Po
dramatycznej walce w końcówce rozgrywek ekstraklasy mistrzem Polski w piłce
nożnej została krakowska Wisła. Zresztą już na trzy tygodnie przed końcem
wiadomo było, że tytuł mistrzowski pozostanie w Krakowie, jednakże nikt
nie mógł przewidzieć takiego chamstwa i bandytyzmu zaprezentowanego przez
tak zwanych sympatyków czy kibiców Legii. Do słownika języka polskiego
przybył nowy wyraz: kibol, czyli chuligan, cham, bandzior, a przy tym (podobno)

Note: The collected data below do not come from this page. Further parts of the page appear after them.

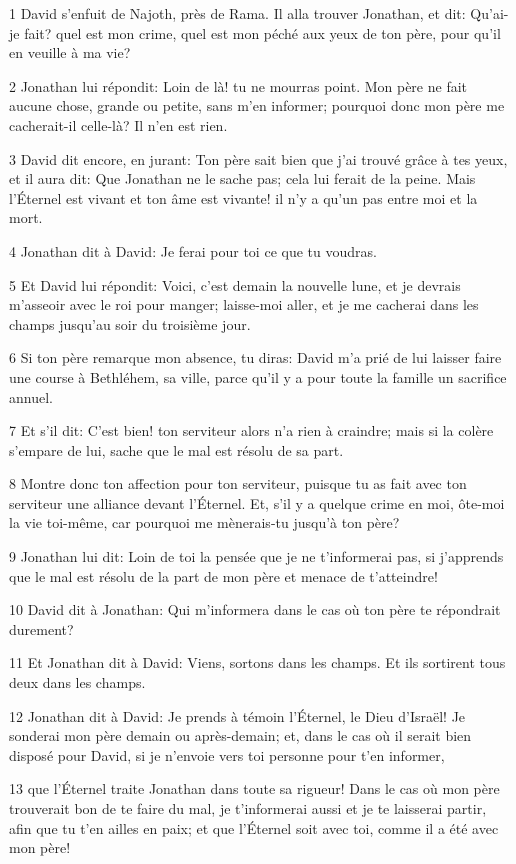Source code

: \par 1 David s'enfuit de Najoth, près de Rama. Il alla trouver Jonathan, et dit: Qu'ai-je fait? quel est mon crime, quel est mon péché aux yeux de ton père, pour qu'il en veuille à ma vie?
\par 2 Jonathan lui répondit: Loin de là! tu ne mourras point. Mon père ne fait aucune chose, grande ou petite, sans m'en informer; pourquoi donc mon père me cacherait-il celle-là? Il n'en est rien.
\par 3 David dit encore, en jurant: Ton père sait bien que j'ai trouvé grâce à tes yeux, et il aura dit: Que Jonathan ne le sache pas; cela lui ferait de la peine. Mais l'Éternel est vivant et ton âme est vivante! il n'y a qu'un pas entre moi et la mort.
\par 4 Jonathan dit à David: Je ferai pour toi ce que tu voudras.
\par 5 Et David lui répondit: Voici, c'est demain la nouvelle lune, et je devrais m'asseoir avec le roi pour manger; laisse-moi aller, et je me cacherai dans les champs jusqu'au soir du troisième jour.
\par 6 Si ton père remarque mon absence, tu diras: David m'a prié de lui laisser faire une course à Bethléhem, sa ville, parce qu'il y a pour toute la famille un sacrifice annuel.
\par 7 Et s'il dit: C'est bien! ton serviteur alors n'a rien à craindre; mais si la colère s'empare de lui, sache que le mal est résolu de sa part.
\par 8 Montre donc ton affection pour ton serviteur, puisque tu as fait avec ton serviteur une alliance devant l'Éternel. Et, s'il y a quelque crime en moi, ôte-moi la vie toi-même, car pourquoi me mènerais-tu jusqu'à ton père?
\par 9 Jonathan lui dit: Loin de toi la pensée que je ne t'informerai pas, si j'apprends que le mal est résolu de la part de mon père et menace de t'atteindre!
\par 10 David dit à Jonathan: Qui m'informera dans le cas où ton père te répondrait durement?
\par 11 Et Jonathan dit à David: Viens, sortons dans les champs. Et ils sortirent tous deux dans les champs.
\par 12 Jonathan dit à David: Je prends à témoin l'Éternel, le Dieu d'Israël! Je sonderai mon père demain ou après-demain; et, dans le cas où il serait bien disposé pour David, si je n'envoie vers toi personne pour t'en informer,
\par 13 que l'Éternel traite Jonathan dans toute sa rigueur! Dans le cas où mon père trouverait bon de te faire du mal, je t'informerai aussi et je te laisserai partir, afin que tu t'en ailles en paix; et que l'Éternel soit avec toi, comme il a été avec mon père!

miłośnik sportu. Broń nas Panie Boże od tego rodzaju miłośników.
W Warszawie
Legia do przerwy prowadziła z chorzowskim Ruchem 2:0, wynik końcowy
3:2. dla gości. Nie wiemy dokładnie o co poszło, prawdopodobnie panom
zawodnikom stołecznej drużyny nie spodobała się forma negatywnego dopingu
ich "własnych" kiboli i postanowili zareagować twardo i po męsku. Podobno
tuż po końcowym gwizdku sędziego obrońca Legii Rzeźniczak podbiegł do sektora
warszawskiego wykonując nie przyzwoite gesty do tego okraszone chamskimi
propozycjami, na co kibol wbiegł na murawę stadionu przy Łazienkowskiej
i uderzył Rzeźniczaka w twarz. Wszystko odbywało się przy akompaniamencie
rozwścieczonych kiboli Legii, którzy wygwizdali własnych zawodników, a
podobno nawet pluli na nich z trybuny.
Wojewoda
mazowiecki Jacek Kozłowski i wielkopolski Piotr Florek zadecydowali, że
najbliższe mecze warszawskiej Legii i poznańskiego Lecha rozegrane zostaną
przy pustych trybunach i tak się stało. Decyzje zapadły po wnioskach wojewódzkich
komendantów policji, bo po finale piłkarskiego Pucharu Polski kibole Legii
i Lecha zdemolowali stadion Zawiszy w Bydgoszczy. Zabrał głos premier Donald
Tusk, który podczas konferencji prasowej po posiedzeniu rządu powiedział
m.in.: "Stadiony nie mogą być po to, żeby stały się komfortową siedzibą
dla chuliganów. Wszędzie tam, gdzie policja będzie wnosiła o zamykanie
stadionów i rozgrywanie meczów bez udziału publiczności ze względu na bezpieczeństwo,
ład i porządek, tam wojewodowie będą takie decyzje podejmować".
Tusk
kontynuował: "Chcę też zwrócić się do wszystkich kibiców - sam jestem jednym
z nich - że bardzo byśmy chcieli, aby kibice nie byli wiodącym tematem.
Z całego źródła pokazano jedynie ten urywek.